Republican opposition to Donald Trump 2020 re-election campaign dwindled down to two candidates Tuesday, as former South Carolina Gov. Mark Sanford officially suspended his campaign. The announcement came after a little over two months of campaigning failed to make much headway in Sanford's longshot bid.

Sanford said "you've got to be a realist," while blaming impeachment proceedings for taking over the narrative surrounding the race.

“I am suspending my race for the Presidency because impeachment has made my goal of making the debt, deficit and spending issue a part of this presidential debate impossible right now,” Sanford said in a statement from the New Hampshire statehouse. “From day one, I was fully aware of how hard it would be to elevate these issues with a sitting president of my own party ignoring them. Impeachment noise has moved what was hard to herculean as nearly everything in Republican Party politics is currently viewed through the prism of impeachment.”

When he announced his bid in September, Sanford made clear his intention to push issues of “debt, deficit, and government spending” as major issues, as he believed the drama of the Trump presidency had pushed them to the wayside. He has not supported the current impeachment inquiry.

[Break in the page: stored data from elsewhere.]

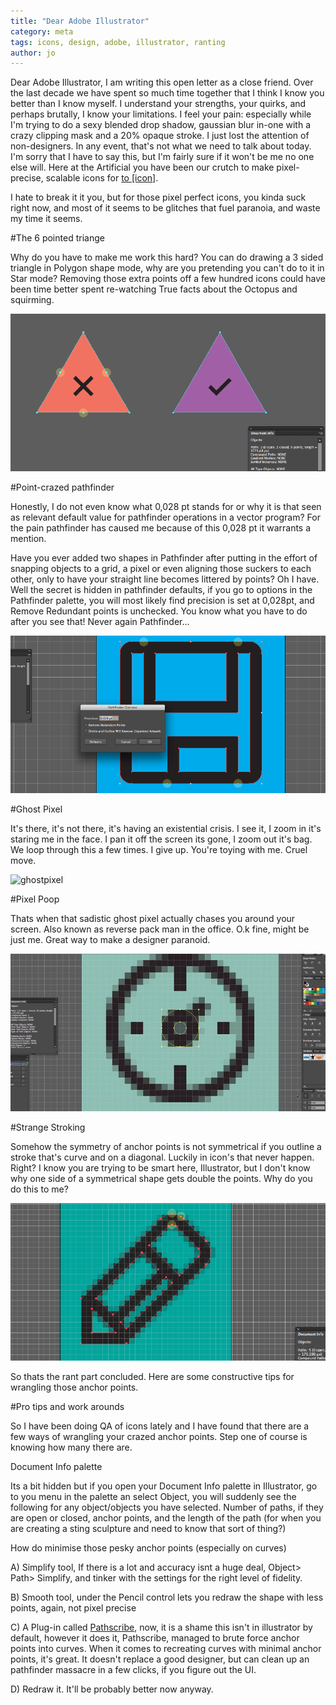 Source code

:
 ```yaml
---
title: "Dear Adobe Illustrator"
category: meta
tags: icons, design, adobe, illustrator, ranting
author: jo
---
```


Dear Adobe Illustrator,
I am writing this open letter as a close friend. Over the last decade we have spent so much time together that I think I know you better than I know myself. I understand your strengths, your quirks, and perhaps brutally, I know your limitations. I feel your pain: especially while I'm trying to do a sexy blended drop shadow, gaussian blur in-one with a crazy clipping mask and a 20% opaque stroke. I just lost the attention of non-designers. In any event, that's not what we need to talk about today. I'm sorry that I have to say this, but I'm fairly sure if it won't be me no one else will. Here at the Artificial you have been our crutch to make pixel-precise, scalable icons for [to [icon]](http://toicon.com/).

I hate to break it it you, but for those pixel perfect icons, you kinda suck right now, and most of it seems to be glitches that fuel paranoia, and waste my time it seems.

#The 6 pointed triange

Why do you have to make me work this hard? 
You can do drawing a 3 sided triangle in Polygon shape mode, why are you pretending you can't do to it in Star mode? Removing those extra points off a few hundred icons could have been time better spent re-watching True facts about the Octopus and squirming.

![the 6 pointed triangle](2014-05-22-dearillustrator/image_triangle.png)

#Point-crazed pathfinder 

Honestly, I do not even know what 0,028 pt stands for or why it is that seen as relevant default value for pathfinder operations in a vector program? For the pain pathfinder has caused me because of this 0,028 pt it warrants a mention.

Have you ever added two shapes in Pathfinder after putting in the effort of snapping objects to a grid, a pixel or even aligning those suckers to each other, only to have your straight line becomes littered by points? Oh I have. Well the secret is hidden in pathfinder defaults, if you go to options in the Pathfinder palette, you will most likely find precision is set at 0,028pt, and Remove Redundant points is unchecked. You know what you have to do after you see that! Never again Pathfinder...

![pathfinder](2014-05-22-dearillustrator/image_pathfinder.png)

#Ghost Pixel

It's there, it's not there, it's having an existential crisis. I see it, I zoom in it's staring me in the face. I pan it off the screen its gone, I zoom out it's bag. We loop through this a few times. I give up. You're toying with me. Cruel move.

![ghostpixel](2014-05-22-dearillustrator/image_ghost-pixel.gif)

#Pixel Poop

Thats when that sadistic ghost pixel actually chases you around your screen. Also known as reverse pack man in the office. O.k fine, might be just me. Great way to make a designer paranoid.

![pixel poop](2014-05-22-dearillustrator/image_pixelpoop.gif)


#Strange Stroking

Somehow the symmetry of anchor points is not symmetrical if you outline a stroke that's curve and on a diagonal.  Luckily in icon's that never happen. Right? I know you are trying to be smart here, Illustrator, but I don't know why one side of a symmetrical shape gets double the points. Why do you do this to me? 

![stroking](2014-05-22-dearillustrator/image_stroke.png)

So thats the rant part concluded. Here are some constructive tips for wrangling those anchor points.

#Pro tips and work arounds

So I have been doing QA of icons lately and I have found that there are a few ways of wrangling your crazed anchor points. Step one of course is knowing how many there are. 

Document Info palette

Its a bit hidden but if you open your Document Info palette in Illustrator, go to you menu in the palette an select Object, you will suddenly see the following for any object/objects you have selected. Number of paths, if they are open or closed, anchor points, and the length of the path (for when you are creating a sting sculpture and need to know that sort of thing?)

How do minimise those pesky anchor points (especially on curves)

A) Simplify tool, If there is a lot and accuracy isnt a huge deal, Object> Path> Simplify, and tinker with the settings for the right level of fidelity.

B) Smooth tool, under the Pencil control lets you redraw the shape with less points, again, not pixel precise

C) A Plug-in called [Pathscribe](http://www.astutegraphics.com/software/vectorscribe/), now, it is a shame this isn't in illustrator by default, however it does it, Pathscribe, managed to  brute force anchor points into curves. When it comes to recreating curves with minimal anchor points, it's great. It doesn't replace a good designer, but can clean up an pathfinder massacre in a few clicks, if you figure out the UI.

D) Redraw it. It'll be probably better now anyway. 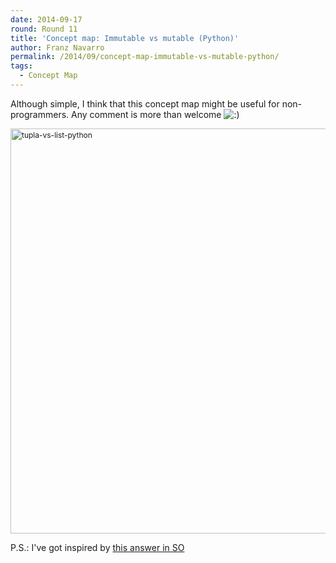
 ```yaml
---
date: 2014-09-17
round: Round 11
title: 'Concept map: Immutable vs mutable (Python)'
author: Franz Navarro
permalink: /2014/09/concept-map-immutable-vs-mutable-python/
tags:
  - Concept Map
---
```

Although simple, I think that this concept map might be useful for non-programmers. Any comment is more than welcome <img src="http://localhost:8080/wp-includes/images/smilies/icon_smile.gif" alt=":)" class="wp-smiley" />

<img class="alignnone size-large wp-image-8764" style="font-size: 12px; line-height: 18px;" alt="tupla-vs-list-python" src="http://files.software-carpentry.org/training-course/2014/09/foto-2-1024x939.jpg" width="707" height="648" />

P.S.: I've got inspired by <a href="http://stackoverflow.com/questions/1708510/python-list-vs-tuple-when-to-use-each#comment22973344_1708610" target="_blank">this answer in SO</a>

&nbsp;
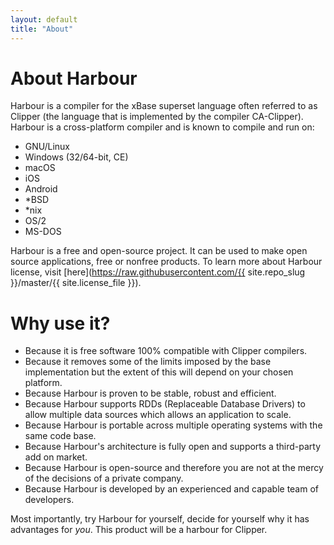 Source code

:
 ```yaml
---
layout: default
title: "About"
---
```

# About Harbour

Harbour is a compiler for the xBase superset language often referred to as
Clipper (the language that is implemented by the compiler CA-Clipper).
Harbour is a cross-platform compiler and is known to compile and run on:

* GNU/Linux
* Windows (32/64-bit, CE)
* macOS
* iOS
* Android
* *BSD
* *nix
* OS/2
* MS-DOS

Harbour is a free and open-source project. It can be used to make open
source applications, free or nonfree products. To learn more about
Harbour license,
visit [here](https://raw.githubusercontent.com/{{ site.repo_slug }}/master/{{ site.license_file }}).

# Why use it?

* Because it is free software 100% compatible with Clipper compilers.
* Because it removes some of the limits imposed by the base implementation
  but the extent of this will depend on your chosen platform.
* Because Harbour is proven to be stable, robust and efficient.
* Because Harbour supports RDDs (Replaceable Database Drivers) to allow
  multiple data sources which allows an application to scale.
* Because Harbour is portable across multiple operating systems with the same
  code base.
* Because Harbour's architecture is fully open and supports a third-party add
  on market.
* Because Harbour is open-source and therefore you are not at the mercy of
  the decisions of a private company.
* Because Harbour is developed by an experienced and capable team of
  developers.

Most importantly, try Harbour for yourself, decide for yourself why it has
advantages for _you_. This product will be a harbour for Clipper.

Sanford had long been a vocal critic of the president and the overwhelming popularity of Trump with the Republican base ended up bringing that opposition back to haunt him. In 2018, he lost a primary race for South Carolina’s 1st Congressional District.

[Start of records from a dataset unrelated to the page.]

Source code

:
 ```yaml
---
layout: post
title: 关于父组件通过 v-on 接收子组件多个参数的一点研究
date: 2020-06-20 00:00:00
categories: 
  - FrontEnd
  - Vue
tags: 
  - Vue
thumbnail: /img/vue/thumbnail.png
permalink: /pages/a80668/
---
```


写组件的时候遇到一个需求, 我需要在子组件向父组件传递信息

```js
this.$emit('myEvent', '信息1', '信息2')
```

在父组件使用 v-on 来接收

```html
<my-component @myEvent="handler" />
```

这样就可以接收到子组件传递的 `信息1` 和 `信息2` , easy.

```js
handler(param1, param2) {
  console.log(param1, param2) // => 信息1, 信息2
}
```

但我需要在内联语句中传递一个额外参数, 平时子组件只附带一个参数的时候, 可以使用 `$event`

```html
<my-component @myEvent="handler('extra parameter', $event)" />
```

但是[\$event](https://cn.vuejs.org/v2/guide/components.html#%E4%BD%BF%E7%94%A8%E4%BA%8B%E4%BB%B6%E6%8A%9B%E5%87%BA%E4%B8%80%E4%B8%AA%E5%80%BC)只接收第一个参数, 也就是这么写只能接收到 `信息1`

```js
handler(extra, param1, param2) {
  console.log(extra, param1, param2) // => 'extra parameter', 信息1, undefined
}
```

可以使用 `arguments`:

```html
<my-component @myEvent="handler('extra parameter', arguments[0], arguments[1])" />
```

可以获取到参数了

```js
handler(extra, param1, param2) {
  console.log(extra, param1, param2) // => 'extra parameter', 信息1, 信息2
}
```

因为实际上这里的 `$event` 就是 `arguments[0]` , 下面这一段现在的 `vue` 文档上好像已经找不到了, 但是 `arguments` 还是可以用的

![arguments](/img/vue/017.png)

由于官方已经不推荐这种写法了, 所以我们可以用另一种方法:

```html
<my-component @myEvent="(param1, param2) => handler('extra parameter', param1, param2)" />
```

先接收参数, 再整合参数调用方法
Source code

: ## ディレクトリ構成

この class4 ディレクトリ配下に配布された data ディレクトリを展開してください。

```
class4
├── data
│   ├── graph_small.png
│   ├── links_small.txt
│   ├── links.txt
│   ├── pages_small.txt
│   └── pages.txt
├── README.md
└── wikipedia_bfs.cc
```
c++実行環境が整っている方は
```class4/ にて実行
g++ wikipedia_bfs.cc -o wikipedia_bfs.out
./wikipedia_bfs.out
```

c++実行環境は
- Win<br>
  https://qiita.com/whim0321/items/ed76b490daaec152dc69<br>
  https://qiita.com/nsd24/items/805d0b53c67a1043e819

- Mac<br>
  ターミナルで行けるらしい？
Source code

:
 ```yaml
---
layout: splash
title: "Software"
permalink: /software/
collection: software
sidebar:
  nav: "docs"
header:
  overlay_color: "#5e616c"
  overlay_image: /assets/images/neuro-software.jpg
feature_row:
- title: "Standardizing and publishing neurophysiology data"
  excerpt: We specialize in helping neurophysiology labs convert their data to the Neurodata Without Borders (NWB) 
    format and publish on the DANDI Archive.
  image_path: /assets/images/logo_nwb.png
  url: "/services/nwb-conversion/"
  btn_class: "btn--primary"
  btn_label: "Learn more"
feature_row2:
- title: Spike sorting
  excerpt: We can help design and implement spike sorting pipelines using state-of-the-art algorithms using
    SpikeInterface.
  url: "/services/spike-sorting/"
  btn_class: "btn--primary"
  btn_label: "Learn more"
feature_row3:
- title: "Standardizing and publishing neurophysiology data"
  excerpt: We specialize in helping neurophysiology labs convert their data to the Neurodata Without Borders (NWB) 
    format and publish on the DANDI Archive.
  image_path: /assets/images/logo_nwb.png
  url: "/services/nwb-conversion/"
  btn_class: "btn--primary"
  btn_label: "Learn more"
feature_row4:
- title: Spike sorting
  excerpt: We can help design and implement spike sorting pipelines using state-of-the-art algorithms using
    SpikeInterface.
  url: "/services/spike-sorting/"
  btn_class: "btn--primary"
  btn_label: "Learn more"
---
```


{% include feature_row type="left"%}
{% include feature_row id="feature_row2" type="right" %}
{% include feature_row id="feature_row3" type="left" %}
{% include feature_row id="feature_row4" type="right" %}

Sanford, 59, had previously served two terms as governor in the state, though not without controversy. In 2009, a mysterious absence was later revealed to be due to an extramarital affair. Sanford managed to survive the scrutiny and finish out his last term.

All Republican candidates face an uphill battle to cede the nomination from Trump, though Trump's approval rating dipped to 74% at the end of October, according to an ABC News/Washington Post poll.

With Sanford’s exit, just two Republican candidates remain in opposition to Trump: former Illinois Rep. Joe Walsh and former Massachusetts Gov. Bill Weld. Both have been vocal critics of the president. Walsh is an outspoken conservative radio host, while Weld served as Gary Johnson’s running mate on the Libertarian presidential ballot in 2016. 

There is also little known Rocky De La Fuente, a former automotive businessman and frequent critic of Trump’s immigration policies, who has been associated with several different parties.

The Iowa Republican caucuses are set for Monday, Feb. 3, while the New Hampshire primary will take place on Tuesday, Feb. 11.